> **PROBLEM DETAILS**: Every line below needs to be reproduced exactly.

Stored data:
##########

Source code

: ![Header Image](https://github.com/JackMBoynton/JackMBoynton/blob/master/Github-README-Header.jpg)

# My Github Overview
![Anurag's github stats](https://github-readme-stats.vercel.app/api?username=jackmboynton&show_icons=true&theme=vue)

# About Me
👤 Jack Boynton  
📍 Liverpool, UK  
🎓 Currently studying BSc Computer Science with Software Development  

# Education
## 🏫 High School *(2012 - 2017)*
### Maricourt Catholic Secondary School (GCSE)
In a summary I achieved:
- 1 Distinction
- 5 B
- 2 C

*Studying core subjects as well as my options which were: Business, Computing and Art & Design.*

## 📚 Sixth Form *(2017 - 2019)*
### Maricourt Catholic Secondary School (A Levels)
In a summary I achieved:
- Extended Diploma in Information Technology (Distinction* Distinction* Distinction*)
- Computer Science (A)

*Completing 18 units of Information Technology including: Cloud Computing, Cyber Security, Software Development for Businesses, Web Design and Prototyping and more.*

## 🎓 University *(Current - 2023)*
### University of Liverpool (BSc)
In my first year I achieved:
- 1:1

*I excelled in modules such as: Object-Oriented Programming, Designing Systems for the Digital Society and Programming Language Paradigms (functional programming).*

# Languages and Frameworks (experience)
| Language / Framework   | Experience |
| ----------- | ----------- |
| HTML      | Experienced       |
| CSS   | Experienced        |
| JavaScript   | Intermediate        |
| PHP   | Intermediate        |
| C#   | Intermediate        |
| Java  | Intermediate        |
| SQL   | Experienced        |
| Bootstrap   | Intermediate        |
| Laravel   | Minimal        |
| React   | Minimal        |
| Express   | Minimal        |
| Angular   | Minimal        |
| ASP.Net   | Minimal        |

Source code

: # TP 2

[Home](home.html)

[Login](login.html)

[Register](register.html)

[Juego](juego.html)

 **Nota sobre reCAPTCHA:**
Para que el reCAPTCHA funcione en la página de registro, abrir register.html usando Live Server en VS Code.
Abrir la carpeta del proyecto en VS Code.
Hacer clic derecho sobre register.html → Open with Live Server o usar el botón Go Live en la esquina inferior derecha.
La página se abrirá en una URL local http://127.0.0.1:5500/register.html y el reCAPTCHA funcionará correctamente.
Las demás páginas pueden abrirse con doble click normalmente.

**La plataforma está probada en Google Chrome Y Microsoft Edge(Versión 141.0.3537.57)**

##########

> **SOLUTION TO THE EXERCISE**:
Source code

: ![Header Image](https://github.com/JackMBoynton/JackMBoynton/blob/master/Github-README-Header.jpg)

# My Github Overview
![Anurag's github stats](https://github-readme-stats.vercel.app/api?username=jackmboynton&show_icons=true&theme=vue)

# About Me
👤 Jack Boynton  
📍 Liverpool, UK  
🎓 Currently studying BSc Computer Science with Software Development  

# Education
## 🏫 High School *(2012 - 2017)*
### Maricourt Catholic Secondary School (GCSE)
In a summary I achieved:
- 1 Distinction
- 5 B
- 2 C

*Studying core subjects as well as my options which were: Business, Computing and Art & Design.*

## 📚 Sixth Form *(2017 - 2019)*
### Maricourt Catholic Secondary School (A Levels)
In a summary I achieved:
- Extended Diploma in Information Technology (Distinction* Distinction* Distinction*)
- Computer Science (A)

*Completing 18 units of Information Technology including: Cloud Computing, Cyber Security, Software Development for Businesses, Web Design and Prototyping and more.*

## 🎓 University *(Current - 2023)*
### University of Liverpool (BSc)
In my first year I achieved:
- 1:1

*I excelled in modules such as: Object-Oriented Programming, Designing Systems for the Digital Society and Programming Language Paradigms (functional programming).*

# Languages and Frameworks (experience)
| Language / Framework   | Experience |
| ----------- | ----------- |
| HTML      | Experienced       |
| CSS   | Experienced        |
| JavaScript   | Intermediate        |
| PHP   | Intermediate        |
| C#   | Intermediate        |
| Java  | Intermediate        |
| SQL   | Experienced        |
| Bootstrap   | Intermediate        |
| Laravel   | Minimal        |
| React   | Minimal        |
| Express   | Minimal        |
| Angular   | Minimal        |
| ASP.Net   | Minimal        |

Source code

: # TP 2

[Home](home.html)

[Login](login.html)

[Register](register.html)

[Juego](juego.html)

 **Nota sobre reCAPTCHA:**
Para que el reCAPTCHA funcione en la página de registro, abrir register.html usando Live Server en VS Code.
Abrir la carpeta del proyecto en VS Code.
Hacer clic derecho sobre register.html → Open with Live Server o usar el botón Go Live en la esquina inferior derecha.
La página se abrirá en una URL local http://127.0.0.1:5500/register.html y el reCAPTCHA funcionará correctamente.
Las demás páginas pueden abrirse con doble click normalmente.

**La plataforma está probada en Google Chrome Y Microsoft Edge(Versión 141.0.3537.57)**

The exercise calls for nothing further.